Instructions for the task: Transcribe, word for word and without additions, each line below from the one containing "- Don't fret, you" through the one containing "- Open the IDE", both ends included.

Excerpted data Start Marker

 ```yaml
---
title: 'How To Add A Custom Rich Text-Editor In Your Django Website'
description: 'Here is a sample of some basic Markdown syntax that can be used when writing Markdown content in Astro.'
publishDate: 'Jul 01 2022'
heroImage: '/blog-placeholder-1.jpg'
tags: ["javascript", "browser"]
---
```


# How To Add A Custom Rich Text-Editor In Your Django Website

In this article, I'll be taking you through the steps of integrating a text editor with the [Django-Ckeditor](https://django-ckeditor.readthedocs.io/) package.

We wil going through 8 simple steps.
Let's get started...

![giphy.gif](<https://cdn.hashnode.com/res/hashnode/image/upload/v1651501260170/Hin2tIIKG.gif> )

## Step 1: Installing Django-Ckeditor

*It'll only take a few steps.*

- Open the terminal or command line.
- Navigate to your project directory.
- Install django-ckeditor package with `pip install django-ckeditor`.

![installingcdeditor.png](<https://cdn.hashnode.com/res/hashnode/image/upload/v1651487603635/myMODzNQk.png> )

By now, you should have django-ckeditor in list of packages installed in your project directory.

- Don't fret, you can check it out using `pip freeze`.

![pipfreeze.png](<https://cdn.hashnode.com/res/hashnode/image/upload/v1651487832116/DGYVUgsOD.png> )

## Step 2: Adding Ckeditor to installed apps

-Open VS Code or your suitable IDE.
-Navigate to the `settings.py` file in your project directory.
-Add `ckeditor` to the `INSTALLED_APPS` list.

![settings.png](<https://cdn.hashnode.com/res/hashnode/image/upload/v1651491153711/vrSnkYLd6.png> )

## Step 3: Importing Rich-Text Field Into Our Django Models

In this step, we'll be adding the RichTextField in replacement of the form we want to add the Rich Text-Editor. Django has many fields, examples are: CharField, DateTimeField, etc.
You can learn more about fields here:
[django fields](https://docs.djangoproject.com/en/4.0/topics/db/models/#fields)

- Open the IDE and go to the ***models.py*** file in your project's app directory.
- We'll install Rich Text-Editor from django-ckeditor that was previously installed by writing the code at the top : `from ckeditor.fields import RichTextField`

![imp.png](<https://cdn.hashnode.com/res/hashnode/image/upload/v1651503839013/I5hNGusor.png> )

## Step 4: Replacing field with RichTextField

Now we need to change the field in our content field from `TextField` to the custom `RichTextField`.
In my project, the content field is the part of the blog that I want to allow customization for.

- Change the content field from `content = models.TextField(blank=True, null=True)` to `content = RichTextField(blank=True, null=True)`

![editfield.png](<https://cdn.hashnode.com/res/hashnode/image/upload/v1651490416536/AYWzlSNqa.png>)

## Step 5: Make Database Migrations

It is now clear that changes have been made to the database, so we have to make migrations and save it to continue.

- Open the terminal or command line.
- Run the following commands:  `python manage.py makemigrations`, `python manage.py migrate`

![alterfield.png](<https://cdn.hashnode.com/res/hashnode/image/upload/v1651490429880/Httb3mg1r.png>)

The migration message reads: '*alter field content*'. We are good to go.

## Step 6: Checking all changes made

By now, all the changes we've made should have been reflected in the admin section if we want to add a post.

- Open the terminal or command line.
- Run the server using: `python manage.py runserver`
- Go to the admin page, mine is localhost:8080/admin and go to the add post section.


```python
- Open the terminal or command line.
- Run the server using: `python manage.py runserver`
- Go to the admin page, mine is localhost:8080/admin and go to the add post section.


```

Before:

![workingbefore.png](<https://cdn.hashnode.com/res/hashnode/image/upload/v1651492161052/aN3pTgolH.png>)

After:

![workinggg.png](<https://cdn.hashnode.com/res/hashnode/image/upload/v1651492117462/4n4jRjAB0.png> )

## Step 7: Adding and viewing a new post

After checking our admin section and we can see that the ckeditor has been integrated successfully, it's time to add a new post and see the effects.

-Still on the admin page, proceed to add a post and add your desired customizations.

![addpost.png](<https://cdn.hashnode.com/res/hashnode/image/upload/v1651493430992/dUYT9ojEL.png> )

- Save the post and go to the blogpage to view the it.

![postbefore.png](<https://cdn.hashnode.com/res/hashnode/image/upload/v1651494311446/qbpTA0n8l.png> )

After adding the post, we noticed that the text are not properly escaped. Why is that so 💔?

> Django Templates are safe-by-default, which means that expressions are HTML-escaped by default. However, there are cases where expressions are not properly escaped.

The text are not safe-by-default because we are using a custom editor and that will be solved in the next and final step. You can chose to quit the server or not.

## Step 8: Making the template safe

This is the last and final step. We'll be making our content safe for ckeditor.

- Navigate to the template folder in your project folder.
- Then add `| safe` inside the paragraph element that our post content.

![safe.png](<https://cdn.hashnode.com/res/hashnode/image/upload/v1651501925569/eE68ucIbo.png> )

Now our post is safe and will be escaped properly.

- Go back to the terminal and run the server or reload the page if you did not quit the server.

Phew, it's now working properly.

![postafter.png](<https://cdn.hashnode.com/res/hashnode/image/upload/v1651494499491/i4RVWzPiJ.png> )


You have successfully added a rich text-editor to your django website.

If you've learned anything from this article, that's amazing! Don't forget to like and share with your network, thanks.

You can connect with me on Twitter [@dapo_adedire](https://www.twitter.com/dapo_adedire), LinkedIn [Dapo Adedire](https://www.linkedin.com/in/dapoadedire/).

Excerpted data End Marker

Task response:
- Don't fret, you can check it out using `pip freeze`.

![pipfreeze.png](<https://cdn.hashnode.com/res/hashnode/image/upload/v1651487832116/DGYVUgsOD.png> )

## Step 2: Adding Ckeditor to installed apps

-Open VS Code or your suitable IDE.
-Navigate to the `settings.py` file in your project directory.
-Add `ckeditor` to the `INSTALLED_APPS` list.

![settings.png](<https://cdn.hashnode.com/res/hashnode/image/upload/v1651491153711/vrSnkYLd6.png> )

## Step 3: Importing Rich-Text Field Into Our Django Models

In this step, we'll be adding the RichTextField in replacement of the form we want to add the Rich Text-Editor. Django has many fields, examples are: CharField, DateTimeField, etc.
You can learn more about fields here:
[django fields](https://docs.djangoproject.com/en/4.0/topics/db/models/#fields)

- Open the IDE and go to the ***models.py*** file in your project's app directory.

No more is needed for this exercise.